POST, PUT, idempotence, and self-identification

I realize that the title of this posting might be a bit off-putting for non-RESTafarians, but it’s about a topic that matters to anyone building an application that uses simple web standards for updates.

Background: how REST usually works

There are two HTTP methods that you can use for adding/updating information on a web site:

PUT
PUT, when you know the address (URL) of the thing you’re adding/updating.
POST
POST, when you don’t know the address of the thing you’re adding/updating (you’re implicitly asking the server to assign a URL for you).

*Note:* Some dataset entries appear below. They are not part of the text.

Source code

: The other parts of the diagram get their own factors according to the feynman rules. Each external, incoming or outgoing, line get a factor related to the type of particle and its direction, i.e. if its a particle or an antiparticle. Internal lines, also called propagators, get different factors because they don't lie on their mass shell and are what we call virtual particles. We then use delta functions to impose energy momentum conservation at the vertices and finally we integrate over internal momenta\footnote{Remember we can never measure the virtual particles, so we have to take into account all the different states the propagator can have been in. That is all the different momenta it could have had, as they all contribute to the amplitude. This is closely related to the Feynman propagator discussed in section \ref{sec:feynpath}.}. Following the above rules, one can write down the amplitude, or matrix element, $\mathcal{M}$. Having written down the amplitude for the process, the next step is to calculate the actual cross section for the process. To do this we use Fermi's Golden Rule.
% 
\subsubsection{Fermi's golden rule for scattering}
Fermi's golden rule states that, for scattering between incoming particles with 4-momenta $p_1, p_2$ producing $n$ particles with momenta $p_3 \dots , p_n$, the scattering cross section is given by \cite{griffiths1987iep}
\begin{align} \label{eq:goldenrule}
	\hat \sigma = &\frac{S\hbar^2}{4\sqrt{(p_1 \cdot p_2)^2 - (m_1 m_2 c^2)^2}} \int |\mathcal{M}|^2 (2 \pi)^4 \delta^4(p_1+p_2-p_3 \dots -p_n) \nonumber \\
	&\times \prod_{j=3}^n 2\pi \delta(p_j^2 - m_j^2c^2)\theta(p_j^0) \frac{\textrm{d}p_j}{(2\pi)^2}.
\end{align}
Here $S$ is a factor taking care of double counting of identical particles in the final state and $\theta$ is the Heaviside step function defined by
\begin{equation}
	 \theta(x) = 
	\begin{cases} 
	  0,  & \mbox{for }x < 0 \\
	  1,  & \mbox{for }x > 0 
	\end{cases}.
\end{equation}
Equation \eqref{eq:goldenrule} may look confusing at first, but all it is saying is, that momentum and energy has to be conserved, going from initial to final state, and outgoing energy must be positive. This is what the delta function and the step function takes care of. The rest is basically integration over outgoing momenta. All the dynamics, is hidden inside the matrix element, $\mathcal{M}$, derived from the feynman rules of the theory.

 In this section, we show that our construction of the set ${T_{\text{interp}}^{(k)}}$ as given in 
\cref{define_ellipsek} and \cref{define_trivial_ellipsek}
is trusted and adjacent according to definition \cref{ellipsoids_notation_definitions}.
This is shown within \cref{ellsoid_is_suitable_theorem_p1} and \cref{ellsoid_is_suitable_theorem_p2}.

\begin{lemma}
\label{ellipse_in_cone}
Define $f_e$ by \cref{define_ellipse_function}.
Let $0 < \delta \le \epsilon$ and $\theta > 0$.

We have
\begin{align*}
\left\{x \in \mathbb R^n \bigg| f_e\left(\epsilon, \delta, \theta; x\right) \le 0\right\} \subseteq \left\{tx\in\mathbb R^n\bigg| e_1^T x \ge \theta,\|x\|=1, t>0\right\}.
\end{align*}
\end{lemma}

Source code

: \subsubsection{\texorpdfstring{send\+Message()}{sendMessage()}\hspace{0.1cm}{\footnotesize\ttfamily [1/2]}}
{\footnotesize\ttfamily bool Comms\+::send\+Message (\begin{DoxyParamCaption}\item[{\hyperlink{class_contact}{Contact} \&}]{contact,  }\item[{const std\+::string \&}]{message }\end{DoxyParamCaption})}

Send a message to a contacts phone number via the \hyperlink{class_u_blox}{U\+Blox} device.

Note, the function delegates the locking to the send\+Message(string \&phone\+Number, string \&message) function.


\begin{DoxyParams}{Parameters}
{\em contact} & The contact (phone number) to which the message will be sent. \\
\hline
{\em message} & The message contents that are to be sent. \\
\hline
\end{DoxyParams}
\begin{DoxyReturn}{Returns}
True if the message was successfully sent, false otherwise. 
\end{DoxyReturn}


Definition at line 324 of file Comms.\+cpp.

Since PUT refers to a specific URL, people say that it’s idempotent — that is, if you repeat the same operation three times, it won’t create three separate resources on the server (I’ve simplified the HTTP headers a fair bit in these examples):

PUT http://example.org/greetings/resource01.xml

<greeting>Hello!</greeting>
PUT http://example.org/greetings/resource01.xml

<greeting>Hello!</greeting>
PUT http://example.org/greetings/resource01.xml

<greeting>Hello!</greeting>

The result is just one resource at http://example.org/greetings/resource01.xml.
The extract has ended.